Saturday, August 2, 2014

Kavango River otolith collection field trip report, June 2014


Participating  researchers: Geraldine Taylor and Richard Peel (PhD students)

Introduction

This field trip is part of a larger project on the Zambezi, Kavango and Kwando rivers in Namibia which aims to improve knowledge of the aquatic ecosystems supporting fisheries through studies on fish population dynamics, food webs, nutrients and biodiversity. The research will be undertaken primarily by two PhD students: Richard Peel and Geraldine Taylor through Rhodes University.
The project is funded primarily by the Southern African Science Service Centre for Climate Change and Adaptive Land Management (SASSCAL) and co-funded by the South African National Research Foundation and Nedbank Namibia’s Go Green Fund. The project is administered by the Namibia Nature foundation and involves several collaborating institutions including the South African Institute for Aquatic Biodiversity, Rhodes University, University of Namibia and the Namibian Ministry of Fisheries and Marine Resources.

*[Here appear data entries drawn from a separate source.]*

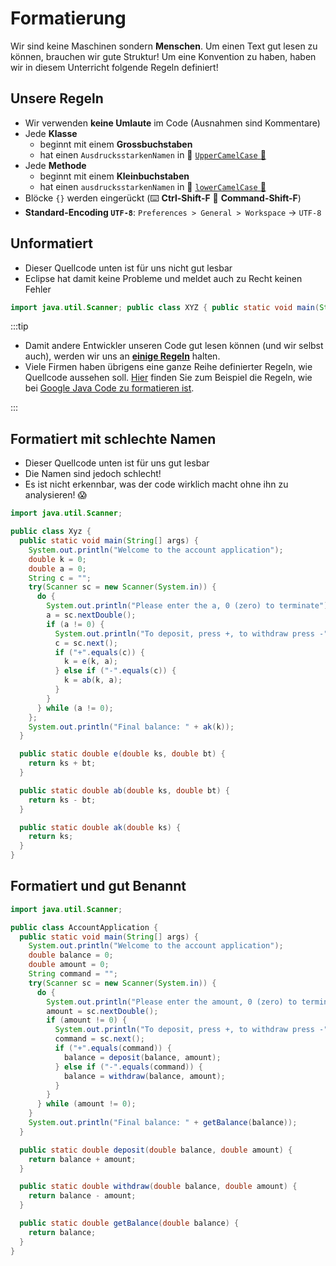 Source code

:# Formatierung

Wir sind keine Maschinen sondern **Menschen**. Um einen Text gut lesen zu können, brauchen wir gute Struktur! Um eine Konvention zu haben, haben wir in diesem Unterricht folgende Regeln definiert!

## Unsere Regeln

- Wir verwenden **keine Umlaute** im Code (Ausnahmen sind Kommentare)
- Jede **Klasse**
  - beginnt mit einem **Grossbuchstaben**
  - hat einen `AusdrucksstarkenNamen` in :camel: [`UpperCamelCase` :link:](http://wiki.c2.com/?UpperCamelCase)
- Jede **Methode**
  - beginnt mit einem **Kleinbuchstaben**
  - hat einen `ausdrucksstarkenNamen` in :camel: [`lowerCamelCase` :link:](http://wiki.c2.com/?LowerCamelCase)
- Blöcke `{}` werden eingerückt (:keyboard: **Ctrl-Shift-F** :apple: **Command-Shift-F**)
- **Standard-Encoding `UTF-8`**: `Preferences > General > Workspace` -> `UTF-8`

## Unformatiert

- Dieser Quellcode unten ist für uns nicht gut lesbar
- Eclipse hat damit keine Probleme und meldet auch zu Recht keinen Fehler

```java
import java.util.Scanner; public class XYZ { public static void main(String[] args) { System.out.println("Welcome to the account application"); double k = 0; double a = 0; String c = ""; do { Scanner sc = new Scanner(System.in); System.out.println("Please enter the a, 0 (zero) to terminate"); a = sc.nextDouble(); if (a != 0) { System.out.println("To deposit, press +, to withdraw press -"); c = sc.next(); if (c.equals("+")) { k = e(k, a); } else if (c.equals("-")) { k = ab(k, a); } } } while (a != 0); System.out.println("Final balance: " + ak(k)); } public static double e(double ks, double b) { return ks + b; } public static double ab(double ks, double bt) { return ks - bt; } public static double ak(double ks) { return ks; } }
```

:::tip

- Damit andere Entwickler unseren Code gut lesen können (und wir selbst auch), werden wir uns an [**einige Regeln**](#unsere-regeln) halten.
- Viele Firmen haben übrigens eine ganze Reihe definierter Regeln, wie Quellcode aussehen soll. [Hier](https://google.github.io/styleguide/javaguide.html) finden Sie zum Beispiel die Regeln, wie bei [Google Java Code zu formatieren ist](https://google.github.io/styleguide/javaguide.html).

:::

<div class="break" />

## Formatiert mit schlechte Namen

- Dieser Quellcode unten ist für uns gut lesbar
- Die Namen sind jedoch schlecht!
- Es ist nicht erkennbar, was der code wirklich macht ohne ihn zu analysieren! :scream:

```java
import java.util.Scanner;

public class Xyz {
  public static void main(String[] args) {
    System.out.println("Welcome to the account application");
    double k = 0;
    double a = 0;
    String c = "";
    try(Scanner sc = new Scanner(System.in)) {
      do {
        System.out.println("Please enter the a, 0 (zero) to terminate");
        a = sc.nextDouble();
        if (a != 0) {
          System.out.println("To deposit, press +, to withdraw press -");
          c = sc.next();
          if ("+".equals(c)) {
            k = e(k, a);
          } else if ("-".equals(c)) {
            k = ab(k, a);
          }
        }
      } while (a != 0);
    };
    System.out.println("Final balance: " + ak(k));
  }

  public static double e(double ks, double bt) {
    return ks + bt;
  }

  public static double ab(double ks, double bt) {
    return ks - bt;
  }

  public static double ak(double ks) {
    return ks;
  }
}
```

## Formatiert und gut Benannt

```java
import java.util.Scanner;

public class AccountApplication {
  public static void main(String[] args) {
    System.out.println("Welcome to the account application");
    double balance = 0;
    double amount = 0;
    String command = "";
    try(Scanner sc = new Scanner(System.in)) {
      do {
        System.out.println("Please enter the amount, 0 (zero) to terminate");
        amount = sc.nextDouble();
        if (amount != 0) {
          System.out.println("To deposit, press +, to withdraw press -");
          command = sc.next();
          if ("+".equals(command)) {
            balance = deposit(balance, amount);
          } else if ("-".equals(command)) {
            balance = withdraw(balance, amount);
          }
        }
      } while (amount != 0);
    }
    System.out.println("Final balance: " + getBalance(balance));
  }

  public static double deposit(double balance, double amount) {
    return balance + amount;
  }

  public static double withdraw(double balance, double amount) {
    return balance - amount;
  }

  public static double getBalance(double balance) {
    return balance;
  }
}
```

The field trip was carried out from the 16th to the 27th June 2014. The objective of the trip was to collect otoliths from six species of fish (the stripped robber Brycinus lateralis, the silver catfish Schilbe intermedius, blunttooth catfish Clarias ngamensis, sharptooth catfish Clarias gariepinus, purpleface largemouth Serranochromis macrocephalus, and African pike Hepsetus cuvieri) for ageing purposes. In fishes, factors which influence metabolic rates (e.g. temperature or spawning) are reflected in the growth of calcified structures such as scales and otoliths and result in the appearance of alternating opaque and hyaline growth zones (Figure 1). When counted, these growth zones are used to estimate age, which is necessary for the determination of growth rates. The growth rates of these species will be compared between the Zambezi, Kwando and Kavango rivers to assess if previously described differences in growth rates reported by Peel (2012) for three commercially important cichlid species (threespot Oreochrmois andersonii, greenhead Oreochromis macrochir, and redbreast Coptodon rendalli), are consistent across species with different life history characteristics.
Figure 1 An 11 year old threespot (Oreochromis andersonii) otolith (sectioned) illustrating the alternating opaque and hyaline growth zones used to estimate age. 

Sampling

Fish samples were collected using multifilament and monofilament gillnets, baited longlines and by angling. Catch per unit effort data was recorded for the gillnet and longline gears. Target species were measured, weighed, sex and stage of development were determined, stomach contents were examined, and otoliths were extracted.
A total of ten gillnet nights, nine longline nights and nine longline days were collected for catch per unit effort data.
A total of 505 otolith samples were collected from the six target species and any other cichlid species caught in the nets. This total consisted of 221 silver catfish, 96 striped robbers, 102 sharptooth catfish, 36 blunttooth catfish, 21 purpleface largemouth, and 12 African pike. In addition stomach content data was collected from all of the target species, which will be used in the food web analysis of these river systems.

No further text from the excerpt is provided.